Look at those peaks at about 0.14 (= 1/7) on the x-axis that indicate a weekly trend.

Another way to make the data stationary is to center the data. We know how to do this with hospitals as admissions are strongly correlated with days of the week. After doing this, the Fourier analysis looks like:
Fourier analysis on the same admissions centered of their mean by day-of-week

Much better! The largest Augmented Dickey-Fuller values is 2x10-7 and the timeseries of centered data also looks more likely to be stationary:
The centered admissions data for two nearby hospitals

Now, we can run a Granger Causality test. Here "we reject the null hypothesis that x2 does not Granger cause x1 if the p-values are below a desired size of the test." [StatsModels docs].

Conclusion

Granger Causality comes with caveats, one of which is that your data is stationary. A reason why this is the case is that making your data stationary avoids confounding factors that cause spurious relationships [Wikipedia].
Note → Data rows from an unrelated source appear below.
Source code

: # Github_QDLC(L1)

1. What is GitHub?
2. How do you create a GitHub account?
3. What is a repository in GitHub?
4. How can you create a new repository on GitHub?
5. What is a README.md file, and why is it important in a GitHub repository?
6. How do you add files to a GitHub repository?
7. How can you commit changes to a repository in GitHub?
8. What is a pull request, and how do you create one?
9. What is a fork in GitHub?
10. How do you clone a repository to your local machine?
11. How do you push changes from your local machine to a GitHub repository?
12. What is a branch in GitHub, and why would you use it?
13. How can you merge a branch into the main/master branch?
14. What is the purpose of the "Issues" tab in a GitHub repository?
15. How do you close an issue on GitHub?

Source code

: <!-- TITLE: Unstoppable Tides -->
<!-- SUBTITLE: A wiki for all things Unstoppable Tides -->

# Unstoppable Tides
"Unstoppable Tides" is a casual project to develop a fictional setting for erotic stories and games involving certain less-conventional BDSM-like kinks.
To make your time series stationary may require some domain knowledge.

Wednesday, December 21, 2022

Time series

Meta's much hyped Prophet seems to have problems identifying spikes in small numbers. For instance, we had a hospital that was admitting 4- to 5-times the normal number of patients on Fridays. Then, one day for whatever reason, Friday became a day like any other. Despite a lot of brute-force hyperparameter tuning, the ratio of RMSE/mean stayed at about 0.69.
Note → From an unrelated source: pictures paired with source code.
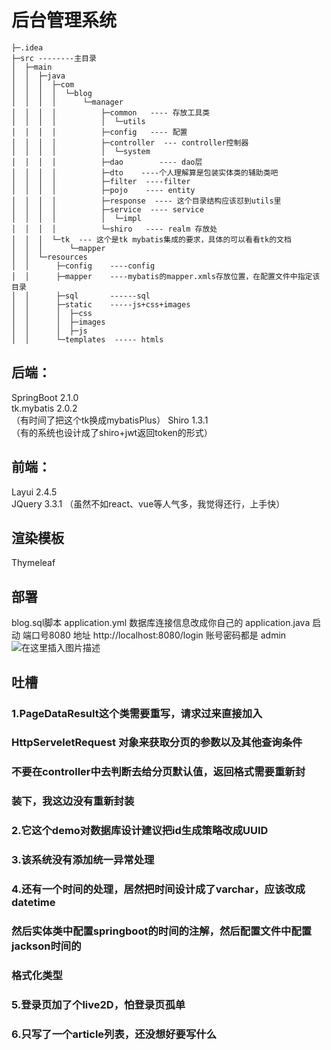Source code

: # 后台管理系统

    ├─.idea
    ├─src --------主目录
    │  ├─main
    │  │  ├─java
    │  │  │  ├─com
    │  │  │  │  └─blog    
    │  │  │  │      └─manager
    │  │  │  │          ├─common   ---- 存放工具类
    │  │  │  │          │  └─utils
    │  │  │  │          ├─config   ---- 配置
    │  │  │  │          ├─controller  --- controller控制器
    │  │  │  │          │  └─system
    │  │  │  │          ├─dao        ---- dao层
    │  │  │  │          ├─dto    ----个人理解算是包装实体类的辅助类吧
    │  │  │  │          ├─filter  ----filter
    │  │  │  │          ├─pojo    ---- entity
    │  │  │  │          ├─response  ---- 这个目录结构应该怼到utils里
    │  │  │  │          ├─service  ---- service
    │  │  │  │          │  └─impl
    │  │  │  │          └─shiro   ---- realm 存放处
    │  │  │  └─tk  --- 这个是tk mybatis集成的要求，具体的可以看看tk的文档
    │  │  │      └─mapper
    │  │  └─resources
    │  │      ├─config    ----config
    │  │      ├─mapper    ----mybatis的mapper.xmls存放位置，在配置文件中指定该目录
    │  │      ├─sql       ------sql
    │  │      ├─static    -----js+css+images
    │  │      │  ├─css
    │  │      │  ├─images
    │  │      │  ├─js
    │  │      └─templates  ----- htmls


## 后端：
SpringBoot  2.1.0  
tk.mybatis  2.0.2  
（有时间了把这个tk换成mybatisPlus）
Shiro  1.3.1  
（有的系统也设计成了shiro+jwt返回token的形式）
## 前端：
Layui  2.4.5  
JQuery  3.3.1
（虽然不如react、vue等人气多，我觉得还行，上手快）
## 渲染模板
Thymeleaf 

## 部署
 blog.sql脚本
 application.yml 数据库连接信息改成你自己的
 application.java 启动
 端口号8080  地址   http://localhost:8080/login
 账号密码都是 admin
 ![在这里插入图片描述](http://a1.qpic.cn/psc?/V10tkViL1pv1uh/w47sCHZ1vIeYe.9hWkknXQPnkOGAAdYWrf.dL5K34e7f.QEpuJZ7*momxhmAiZoh7xf*2iATxBcqXAHJjhYFiw!!/c&ek=1&kp=1&pt=0&bo=WgfxAwAAAAADR80!&tl=1&vuin=875881505&tm=1593079200&sce=60-2-2&rf=viewer_4&t=5)

##  吐槽
### 1.PageDataResult这个类需要重写，请求过来直接加入
### HttpServeletRequest 对象来获取分页的参数以及其他查询条件
### 不要在controller中去判断去给分页默认值，返回格式需要重新封
### 装下，我这边没有重新封装
### 2.它这个demo对数据库设计建议把id生成策略改成UUID 
### 3.该系统没有添加统一异常处理
### 4.还有一个时间的处理，居然把时间设计成了varchar，应该改成datetime
### 然后实体类中配置springboot的时间的注解，然后配置文件中配置jackson时间的
### 格式化类型
### 5.登录页加了个live2D，怕登录页孤单
### 6.只写了一个article列表，还没想好要写什么



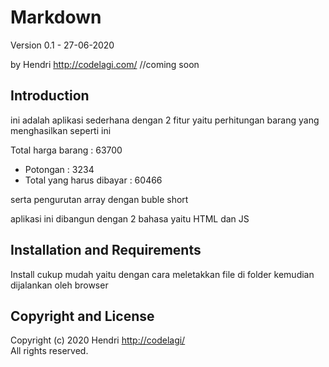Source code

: Markdown
========

Version 0.1 - 27-06-2020

by Hendri
<http://codelagi.com/> //coming soon


Introduction
------------

ini adalah aplikasi sederhana dengan 2 fitur yaitu perhitungan barang yang menghasilkan seperti ini


Total harga barang : 63700
   - Potongan : 3234
   - Total yang harus dibayar : 60466

serta pengurutan array dengan buble short

aplikasi ini dibangun dengan 2 bahasa yaitu HTML dan JS


Installation and Requirements
-----------------------------

Install cukup mudah yaitu dengan cara meletakkan file di folder kemudian dijalankan oleh browser





Copyright and License
---------------------

Copyright (c) 2020 Hendri
<http://codelagi/>   
All rights reserved.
Prophet (mis)handling significant behavioural change

From the issues on Github, "by default the model will do a bad job on this time series because the model assumes smooth seasonality. That assumption comes because seasonality is modeled with a truncated Fourier series, which basically means it cannot change very rapidly."
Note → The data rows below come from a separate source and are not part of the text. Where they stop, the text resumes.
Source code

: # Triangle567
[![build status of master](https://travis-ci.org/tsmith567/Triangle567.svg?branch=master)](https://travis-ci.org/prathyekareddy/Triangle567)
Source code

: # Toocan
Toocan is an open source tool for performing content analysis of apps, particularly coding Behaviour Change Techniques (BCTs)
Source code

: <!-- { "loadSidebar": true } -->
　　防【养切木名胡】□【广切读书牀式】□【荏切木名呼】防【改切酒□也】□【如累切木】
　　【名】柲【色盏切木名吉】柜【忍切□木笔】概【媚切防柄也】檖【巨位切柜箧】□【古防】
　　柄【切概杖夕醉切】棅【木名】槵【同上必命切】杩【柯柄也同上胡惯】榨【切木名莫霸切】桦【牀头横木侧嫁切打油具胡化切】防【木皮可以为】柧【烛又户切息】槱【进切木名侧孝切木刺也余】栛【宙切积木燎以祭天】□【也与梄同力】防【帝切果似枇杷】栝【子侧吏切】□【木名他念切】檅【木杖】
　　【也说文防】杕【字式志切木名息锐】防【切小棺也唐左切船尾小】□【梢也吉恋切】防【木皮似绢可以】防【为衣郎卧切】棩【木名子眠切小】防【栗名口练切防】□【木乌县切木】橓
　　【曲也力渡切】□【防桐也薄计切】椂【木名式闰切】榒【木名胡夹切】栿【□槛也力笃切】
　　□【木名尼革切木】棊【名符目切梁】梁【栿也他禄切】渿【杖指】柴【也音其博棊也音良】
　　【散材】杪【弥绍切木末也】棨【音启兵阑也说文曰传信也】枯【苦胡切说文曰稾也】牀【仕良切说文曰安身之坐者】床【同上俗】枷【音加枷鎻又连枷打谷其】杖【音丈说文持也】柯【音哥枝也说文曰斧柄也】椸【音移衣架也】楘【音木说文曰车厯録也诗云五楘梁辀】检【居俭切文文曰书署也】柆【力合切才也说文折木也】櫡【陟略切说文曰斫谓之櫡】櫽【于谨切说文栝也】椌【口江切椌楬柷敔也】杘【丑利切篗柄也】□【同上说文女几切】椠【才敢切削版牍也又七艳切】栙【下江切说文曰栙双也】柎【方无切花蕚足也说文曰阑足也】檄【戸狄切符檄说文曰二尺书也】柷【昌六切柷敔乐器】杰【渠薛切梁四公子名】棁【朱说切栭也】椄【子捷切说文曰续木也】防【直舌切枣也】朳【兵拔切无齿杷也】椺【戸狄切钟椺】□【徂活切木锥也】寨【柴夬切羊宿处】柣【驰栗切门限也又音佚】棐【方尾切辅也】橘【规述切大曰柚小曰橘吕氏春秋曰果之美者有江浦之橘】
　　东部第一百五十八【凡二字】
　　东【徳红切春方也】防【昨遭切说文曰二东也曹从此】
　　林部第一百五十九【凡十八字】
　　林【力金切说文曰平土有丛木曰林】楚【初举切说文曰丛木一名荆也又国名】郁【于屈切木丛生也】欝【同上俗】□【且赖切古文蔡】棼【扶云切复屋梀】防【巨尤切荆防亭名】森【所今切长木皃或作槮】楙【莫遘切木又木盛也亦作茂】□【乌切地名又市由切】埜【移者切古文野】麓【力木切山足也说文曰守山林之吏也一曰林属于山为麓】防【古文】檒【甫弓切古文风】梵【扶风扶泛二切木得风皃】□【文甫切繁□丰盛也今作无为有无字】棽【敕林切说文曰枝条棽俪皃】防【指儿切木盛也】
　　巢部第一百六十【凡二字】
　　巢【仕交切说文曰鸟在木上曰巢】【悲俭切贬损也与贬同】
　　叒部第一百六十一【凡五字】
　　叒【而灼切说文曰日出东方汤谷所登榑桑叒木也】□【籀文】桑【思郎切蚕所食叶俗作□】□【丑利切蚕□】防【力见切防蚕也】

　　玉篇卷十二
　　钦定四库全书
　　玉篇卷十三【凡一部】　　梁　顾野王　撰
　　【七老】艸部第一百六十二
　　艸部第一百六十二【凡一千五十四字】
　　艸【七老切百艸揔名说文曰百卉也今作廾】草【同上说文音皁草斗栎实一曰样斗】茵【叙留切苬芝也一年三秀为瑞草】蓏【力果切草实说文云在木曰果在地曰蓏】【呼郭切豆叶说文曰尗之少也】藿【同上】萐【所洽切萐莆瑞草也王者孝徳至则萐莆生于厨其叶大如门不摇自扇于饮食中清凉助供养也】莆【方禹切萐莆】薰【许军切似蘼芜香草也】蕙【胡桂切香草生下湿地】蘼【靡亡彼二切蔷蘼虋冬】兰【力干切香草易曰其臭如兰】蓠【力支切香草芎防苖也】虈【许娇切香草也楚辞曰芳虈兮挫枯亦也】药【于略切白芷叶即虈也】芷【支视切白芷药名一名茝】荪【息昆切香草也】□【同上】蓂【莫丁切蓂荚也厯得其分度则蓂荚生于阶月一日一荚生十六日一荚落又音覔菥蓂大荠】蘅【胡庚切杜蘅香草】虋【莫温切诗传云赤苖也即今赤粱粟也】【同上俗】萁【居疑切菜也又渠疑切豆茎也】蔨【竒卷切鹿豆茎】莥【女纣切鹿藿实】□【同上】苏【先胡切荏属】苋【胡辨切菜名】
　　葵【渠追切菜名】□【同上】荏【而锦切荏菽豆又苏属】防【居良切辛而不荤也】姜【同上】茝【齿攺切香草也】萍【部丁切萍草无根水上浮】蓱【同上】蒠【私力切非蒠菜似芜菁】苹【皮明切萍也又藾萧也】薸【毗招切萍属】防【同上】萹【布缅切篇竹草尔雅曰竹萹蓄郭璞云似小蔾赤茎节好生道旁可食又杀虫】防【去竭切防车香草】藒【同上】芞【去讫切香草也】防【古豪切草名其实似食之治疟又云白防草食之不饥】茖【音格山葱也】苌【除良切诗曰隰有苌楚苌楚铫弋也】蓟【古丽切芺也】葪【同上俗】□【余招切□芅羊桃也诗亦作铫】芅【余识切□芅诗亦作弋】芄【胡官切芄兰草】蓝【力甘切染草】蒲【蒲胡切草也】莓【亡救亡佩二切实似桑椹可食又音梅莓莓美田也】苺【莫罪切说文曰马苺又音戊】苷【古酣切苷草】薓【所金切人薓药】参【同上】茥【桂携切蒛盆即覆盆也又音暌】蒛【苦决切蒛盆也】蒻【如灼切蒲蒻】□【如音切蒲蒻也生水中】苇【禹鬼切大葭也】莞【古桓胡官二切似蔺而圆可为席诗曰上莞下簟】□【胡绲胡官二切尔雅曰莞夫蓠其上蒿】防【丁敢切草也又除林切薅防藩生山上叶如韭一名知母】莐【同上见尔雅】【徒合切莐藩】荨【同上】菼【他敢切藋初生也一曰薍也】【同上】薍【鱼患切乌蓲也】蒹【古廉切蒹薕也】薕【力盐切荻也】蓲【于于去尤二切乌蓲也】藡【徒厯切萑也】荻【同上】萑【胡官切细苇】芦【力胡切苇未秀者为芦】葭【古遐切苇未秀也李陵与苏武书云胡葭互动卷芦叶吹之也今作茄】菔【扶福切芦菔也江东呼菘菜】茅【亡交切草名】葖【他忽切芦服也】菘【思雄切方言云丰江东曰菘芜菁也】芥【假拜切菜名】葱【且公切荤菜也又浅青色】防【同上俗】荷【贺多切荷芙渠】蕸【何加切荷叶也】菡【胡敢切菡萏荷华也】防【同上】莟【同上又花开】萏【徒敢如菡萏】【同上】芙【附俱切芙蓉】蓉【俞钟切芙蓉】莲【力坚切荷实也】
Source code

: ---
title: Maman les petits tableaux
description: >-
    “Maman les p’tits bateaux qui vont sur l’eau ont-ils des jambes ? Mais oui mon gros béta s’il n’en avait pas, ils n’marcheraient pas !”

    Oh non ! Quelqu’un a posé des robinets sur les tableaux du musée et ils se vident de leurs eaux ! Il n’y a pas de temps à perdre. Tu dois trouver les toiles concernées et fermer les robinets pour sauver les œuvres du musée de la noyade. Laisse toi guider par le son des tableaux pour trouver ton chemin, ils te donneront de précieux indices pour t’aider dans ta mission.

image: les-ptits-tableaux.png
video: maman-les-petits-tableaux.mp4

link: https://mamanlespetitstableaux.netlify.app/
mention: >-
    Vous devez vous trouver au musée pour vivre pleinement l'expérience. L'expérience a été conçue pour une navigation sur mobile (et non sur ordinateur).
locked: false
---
You can add_regressors to the model but firstly I don't want to manually do this (I'd have to inspect thousands of data sets by-eye!) and when I tried it, my RMSE was worse - for reasons as yet unknown. Plots showed that it simply translated predictions for that spline down the y-axis; there was not change in how it treated the periodicity.

SARIMAX

On the same data, the default SARIMAX implementation in StatsModel gives you:

SARIMAX with default values

You need to explicitly tell it that there is weekly seasonality. In this  case seasonal_order = (1, 0, 1, 7) works well. Note that 7 means we expect weekly behaviour. Indeed, SARIMAX quickly recognises the change:

SARIMAX with an explicitly provided seasonality
And the overall RMSE/mean ratio becomes a little better at 0.61.

Correlations

Don't be fooled by in-series correlations versus cross-series correlations. This SO link shows how the random walk generated by the tossing of two coins can appear to be correlated (just by luck) when of course they could not possibly be. This is because each have in-series correlation; each value in the cumulative total of HEADS-TAILS will be +/-1 the previous.

SciPy appears to have a tool to find the correlation between series even if the effect is lagged.